# GIVEN DATA:
+===+

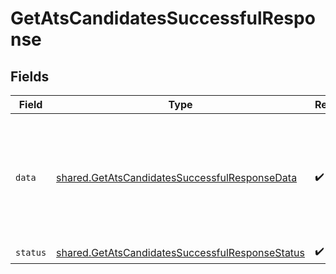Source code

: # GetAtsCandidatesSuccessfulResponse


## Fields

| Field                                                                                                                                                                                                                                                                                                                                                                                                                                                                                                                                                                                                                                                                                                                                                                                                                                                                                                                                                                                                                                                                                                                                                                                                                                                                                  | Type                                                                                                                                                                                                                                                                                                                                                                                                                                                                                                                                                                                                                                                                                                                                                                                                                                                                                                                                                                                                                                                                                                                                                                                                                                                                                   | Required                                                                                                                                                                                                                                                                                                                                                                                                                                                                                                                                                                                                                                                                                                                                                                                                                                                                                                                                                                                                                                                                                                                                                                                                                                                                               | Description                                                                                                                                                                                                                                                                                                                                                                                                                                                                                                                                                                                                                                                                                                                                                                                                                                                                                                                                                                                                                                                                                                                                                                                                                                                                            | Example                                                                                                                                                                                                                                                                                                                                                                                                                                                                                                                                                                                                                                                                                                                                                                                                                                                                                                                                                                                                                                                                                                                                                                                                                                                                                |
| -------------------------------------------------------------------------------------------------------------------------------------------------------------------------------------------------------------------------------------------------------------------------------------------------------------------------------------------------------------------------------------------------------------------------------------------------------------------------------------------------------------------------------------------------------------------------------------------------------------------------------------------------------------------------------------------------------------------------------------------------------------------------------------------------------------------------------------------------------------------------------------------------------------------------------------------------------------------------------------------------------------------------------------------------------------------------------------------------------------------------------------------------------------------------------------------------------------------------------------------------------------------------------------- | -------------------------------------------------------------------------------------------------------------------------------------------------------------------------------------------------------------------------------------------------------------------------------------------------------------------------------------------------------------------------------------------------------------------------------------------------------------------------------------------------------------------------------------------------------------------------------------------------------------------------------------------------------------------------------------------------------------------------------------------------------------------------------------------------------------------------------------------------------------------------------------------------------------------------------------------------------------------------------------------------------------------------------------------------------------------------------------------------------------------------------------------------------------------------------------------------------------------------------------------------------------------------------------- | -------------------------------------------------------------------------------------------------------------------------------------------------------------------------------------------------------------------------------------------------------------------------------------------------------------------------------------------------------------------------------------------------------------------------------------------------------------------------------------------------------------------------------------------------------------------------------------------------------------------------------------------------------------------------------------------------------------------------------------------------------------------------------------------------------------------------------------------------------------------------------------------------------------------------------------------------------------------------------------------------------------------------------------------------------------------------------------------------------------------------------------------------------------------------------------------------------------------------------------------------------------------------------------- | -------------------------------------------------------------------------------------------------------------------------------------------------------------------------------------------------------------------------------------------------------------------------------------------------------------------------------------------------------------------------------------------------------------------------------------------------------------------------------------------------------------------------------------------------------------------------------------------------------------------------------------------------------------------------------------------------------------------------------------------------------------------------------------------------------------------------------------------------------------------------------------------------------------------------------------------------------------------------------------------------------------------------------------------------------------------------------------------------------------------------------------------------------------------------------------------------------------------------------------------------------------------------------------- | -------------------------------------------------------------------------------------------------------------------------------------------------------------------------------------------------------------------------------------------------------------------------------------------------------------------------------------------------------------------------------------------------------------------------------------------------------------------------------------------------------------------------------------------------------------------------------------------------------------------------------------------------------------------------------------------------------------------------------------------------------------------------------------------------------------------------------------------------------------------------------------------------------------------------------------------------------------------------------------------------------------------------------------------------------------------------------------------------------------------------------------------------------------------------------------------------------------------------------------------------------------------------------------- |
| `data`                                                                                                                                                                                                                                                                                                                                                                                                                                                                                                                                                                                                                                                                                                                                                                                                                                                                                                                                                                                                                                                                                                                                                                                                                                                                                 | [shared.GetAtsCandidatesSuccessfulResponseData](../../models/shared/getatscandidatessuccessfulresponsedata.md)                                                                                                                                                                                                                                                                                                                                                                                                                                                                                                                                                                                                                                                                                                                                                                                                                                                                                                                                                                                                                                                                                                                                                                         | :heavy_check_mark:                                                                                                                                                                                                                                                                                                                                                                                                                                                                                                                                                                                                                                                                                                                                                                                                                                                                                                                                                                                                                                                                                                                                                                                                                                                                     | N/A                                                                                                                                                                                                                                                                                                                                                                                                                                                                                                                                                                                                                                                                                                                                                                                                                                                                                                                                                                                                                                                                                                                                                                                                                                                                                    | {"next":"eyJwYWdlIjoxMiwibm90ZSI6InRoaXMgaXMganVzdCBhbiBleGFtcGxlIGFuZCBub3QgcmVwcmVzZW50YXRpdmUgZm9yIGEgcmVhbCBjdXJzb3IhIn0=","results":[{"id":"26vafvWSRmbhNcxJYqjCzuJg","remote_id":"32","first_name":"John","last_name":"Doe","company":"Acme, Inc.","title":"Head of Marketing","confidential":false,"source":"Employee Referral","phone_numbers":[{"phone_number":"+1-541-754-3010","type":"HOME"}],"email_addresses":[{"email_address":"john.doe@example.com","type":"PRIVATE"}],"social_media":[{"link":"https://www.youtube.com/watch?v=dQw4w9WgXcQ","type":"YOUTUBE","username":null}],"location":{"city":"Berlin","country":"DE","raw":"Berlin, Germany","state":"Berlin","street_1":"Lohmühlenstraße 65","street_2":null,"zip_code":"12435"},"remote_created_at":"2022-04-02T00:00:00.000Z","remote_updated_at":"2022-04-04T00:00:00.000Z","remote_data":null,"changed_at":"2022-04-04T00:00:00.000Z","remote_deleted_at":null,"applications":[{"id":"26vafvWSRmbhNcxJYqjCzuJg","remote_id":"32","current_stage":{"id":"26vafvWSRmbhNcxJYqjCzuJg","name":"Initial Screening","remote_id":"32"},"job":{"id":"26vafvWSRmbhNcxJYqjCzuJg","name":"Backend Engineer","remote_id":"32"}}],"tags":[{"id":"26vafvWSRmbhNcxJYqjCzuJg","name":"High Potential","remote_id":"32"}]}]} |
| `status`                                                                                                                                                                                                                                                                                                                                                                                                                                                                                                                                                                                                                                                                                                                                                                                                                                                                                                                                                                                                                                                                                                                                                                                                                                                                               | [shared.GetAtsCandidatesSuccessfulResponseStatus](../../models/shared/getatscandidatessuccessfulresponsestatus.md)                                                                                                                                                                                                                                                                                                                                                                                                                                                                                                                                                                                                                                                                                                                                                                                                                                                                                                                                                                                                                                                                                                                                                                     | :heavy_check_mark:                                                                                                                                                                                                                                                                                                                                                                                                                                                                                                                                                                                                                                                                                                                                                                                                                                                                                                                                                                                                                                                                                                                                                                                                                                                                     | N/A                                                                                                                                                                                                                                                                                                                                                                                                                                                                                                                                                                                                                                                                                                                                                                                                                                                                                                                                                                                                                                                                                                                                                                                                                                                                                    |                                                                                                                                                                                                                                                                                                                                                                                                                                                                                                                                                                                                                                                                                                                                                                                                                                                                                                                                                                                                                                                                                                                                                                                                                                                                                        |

+===+

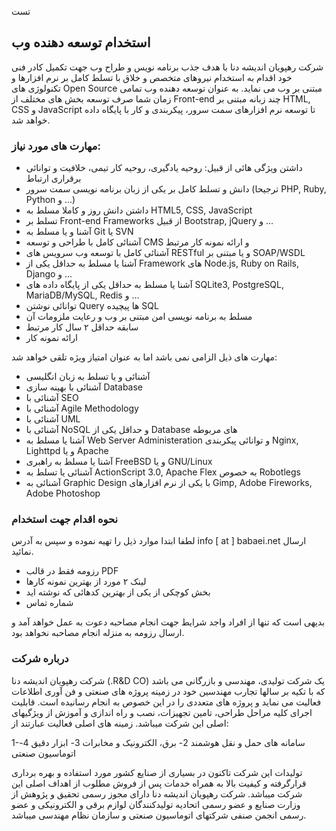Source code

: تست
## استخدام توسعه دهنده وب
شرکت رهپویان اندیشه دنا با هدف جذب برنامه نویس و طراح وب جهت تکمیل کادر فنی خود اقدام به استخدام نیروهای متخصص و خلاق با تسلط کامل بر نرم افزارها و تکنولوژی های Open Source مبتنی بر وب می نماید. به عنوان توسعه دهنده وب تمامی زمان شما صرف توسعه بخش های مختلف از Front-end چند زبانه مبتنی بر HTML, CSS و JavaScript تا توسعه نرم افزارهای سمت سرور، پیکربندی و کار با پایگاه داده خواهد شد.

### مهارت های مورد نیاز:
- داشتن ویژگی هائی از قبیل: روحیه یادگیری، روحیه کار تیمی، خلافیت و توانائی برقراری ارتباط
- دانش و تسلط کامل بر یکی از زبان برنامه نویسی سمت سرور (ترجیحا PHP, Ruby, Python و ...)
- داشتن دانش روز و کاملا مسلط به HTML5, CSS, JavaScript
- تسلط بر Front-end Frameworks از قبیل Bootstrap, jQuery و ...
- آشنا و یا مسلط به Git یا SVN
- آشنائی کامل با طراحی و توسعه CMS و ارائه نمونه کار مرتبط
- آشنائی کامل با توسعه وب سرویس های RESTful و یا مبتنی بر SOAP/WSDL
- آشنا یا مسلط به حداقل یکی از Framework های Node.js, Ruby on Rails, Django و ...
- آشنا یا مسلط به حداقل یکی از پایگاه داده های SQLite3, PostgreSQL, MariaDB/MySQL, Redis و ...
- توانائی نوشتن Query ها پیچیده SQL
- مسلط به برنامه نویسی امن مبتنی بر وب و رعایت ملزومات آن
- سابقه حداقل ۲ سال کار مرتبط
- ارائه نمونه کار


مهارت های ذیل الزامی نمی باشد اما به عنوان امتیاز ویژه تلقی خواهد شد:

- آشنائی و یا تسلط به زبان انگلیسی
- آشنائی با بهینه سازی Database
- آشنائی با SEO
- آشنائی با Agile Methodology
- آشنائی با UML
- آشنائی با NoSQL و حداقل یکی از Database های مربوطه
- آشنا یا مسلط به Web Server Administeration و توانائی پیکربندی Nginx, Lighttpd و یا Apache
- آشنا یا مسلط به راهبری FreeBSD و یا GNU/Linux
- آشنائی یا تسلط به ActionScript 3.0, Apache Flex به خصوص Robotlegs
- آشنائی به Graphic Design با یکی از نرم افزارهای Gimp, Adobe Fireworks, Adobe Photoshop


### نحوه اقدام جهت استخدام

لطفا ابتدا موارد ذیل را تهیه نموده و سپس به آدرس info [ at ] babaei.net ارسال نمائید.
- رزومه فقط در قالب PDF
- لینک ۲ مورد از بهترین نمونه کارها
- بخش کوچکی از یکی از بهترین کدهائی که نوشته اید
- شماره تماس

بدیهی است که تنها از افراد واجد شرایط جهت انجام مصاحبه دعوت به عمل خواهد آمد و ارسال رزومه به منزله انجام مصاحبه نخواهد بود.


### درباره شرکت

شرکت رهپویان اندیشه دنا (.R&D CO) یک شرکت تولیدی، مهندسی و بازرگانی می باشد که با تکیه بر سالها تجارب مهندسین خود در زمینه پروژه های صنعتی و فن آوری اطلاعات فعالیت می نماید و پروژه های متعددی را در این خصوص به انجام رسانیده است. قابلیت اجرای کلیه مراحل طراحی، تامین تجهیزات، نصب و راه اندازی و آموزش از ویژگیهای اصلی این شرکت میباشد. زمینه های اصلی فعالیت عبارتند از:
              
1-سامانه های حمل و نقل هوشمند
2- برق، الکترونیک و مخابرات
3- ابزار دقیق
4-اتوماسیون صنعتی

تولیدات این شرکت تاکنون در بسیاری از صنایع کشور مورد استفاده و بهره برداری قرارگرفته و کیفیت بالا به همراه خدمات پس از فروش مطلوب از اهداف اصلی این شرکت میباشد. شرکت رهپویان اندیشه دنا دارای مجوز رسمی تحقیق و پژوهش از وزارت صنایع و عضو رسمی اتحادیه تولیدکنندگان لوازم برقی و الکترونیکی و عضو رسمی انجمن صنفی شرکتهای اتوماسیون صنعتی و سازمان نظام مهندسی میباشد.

+===+

# TASK DESCRIPTION:
All lines with the word "حداقل" must be located in the data and copied.

# WORKED SOLUTION:
- آشنا یا مسلط به حداقل یکی از Framework های Node.js, Ruby on Rails, Django و ...
- آشنا یا مسلط به حداقل یکی از پایگاه داده های SQLite3, PostgreSQL, MariaDB/MySQL, Redis و ...
- سابقه حداقل ۲ سال کار مرتبط
- آشنائی با NoSQL و حداقل یکی از Database های مربوطه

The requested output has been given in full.